■ Problem to work on ■
The line containing "- 1 x 220 Ohms resistor" marks the end; return exactly every line from the start of the records up to and including it, but no pictures.

■ Records for this exercise ■
====================
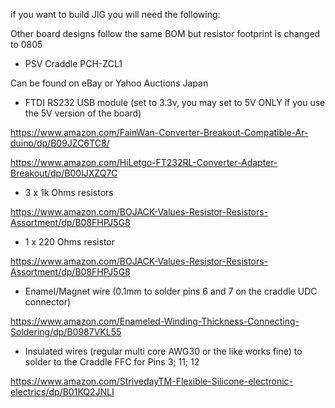 if you want to build JIG you will need the following: 

Other board designs follow the same BOM but resistor footprint is changed to 0805

- PSV Craddle PCH-ZCL1

Can be found on eBay or Yahoo Auctions Japan

- FTDI RS232 USB module (set to 3.3v, you may set to 5V ONLY if you use the 5V version of the board)

https://www.amazon.com/FainWan-Converter-Breakout-Compatible-Ar-duino/dp/B09JZC6TC8/

https://www.amazon.com/HiLetgo-FT232RL-Converter-Adapter-Breakout/dp/B00IJXZQ7C

- 3 x 1k Ohms resistors

https://www.amazon.com/BOJACK-Values-Resistor-Resistors-Assortment/dp/B08FHPJ5G8

- 1 x 220 Ohms resistor

https://www.amazon.com/BOJACK-Values-Resistor-Resistors-Assortment/dp/B08FHPJ5G8

- Enamel/Magnet wire (0.1mm to solder pins 6 and 7 on the craddle UDC connector)

https://www.amazon.com/Enameled-Winding-Thickness-Connecting-Soldering/dp/B0987VKL55

- Insulated wires (regular multi core AWG30 or the like works fine) to solder to the Craddle FFC for Pins 3; 11; 12

https://www.amazon.com/StrivedayTM-Flexible-Silicone-electronic-electrics/dp/B01KQ2JNLI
====================
■ Task result ■
 if you want to build JIG you will need the following: 

Other board designs follow the same BOM but resistor footprint is changed to 0805

- PSV Craddle PCH-ZCL1

Can be found on eBay or Yahoo Auctions Japan

- FTDI RS232 USB module (set to 3.3v, you may set to 5V ONLY if you use the 5V version of the board)

https://www.amazon.com/FainWan-Converter-Breakout-Compatible-Ar-duino/dp/B09JZC6TC8/

https://www.amazon.com/HiLetgo-FT232RL-Converter-Adapter-Breakout/dp/B00IJXZQ7C

- 3 x 1k Ohms resistors

https://www.amazon.com/BOJACK-Values-Resistor-Resistors-Assortment/dp/B08FHPJ5G8

- 1 x 220 Ohms resistor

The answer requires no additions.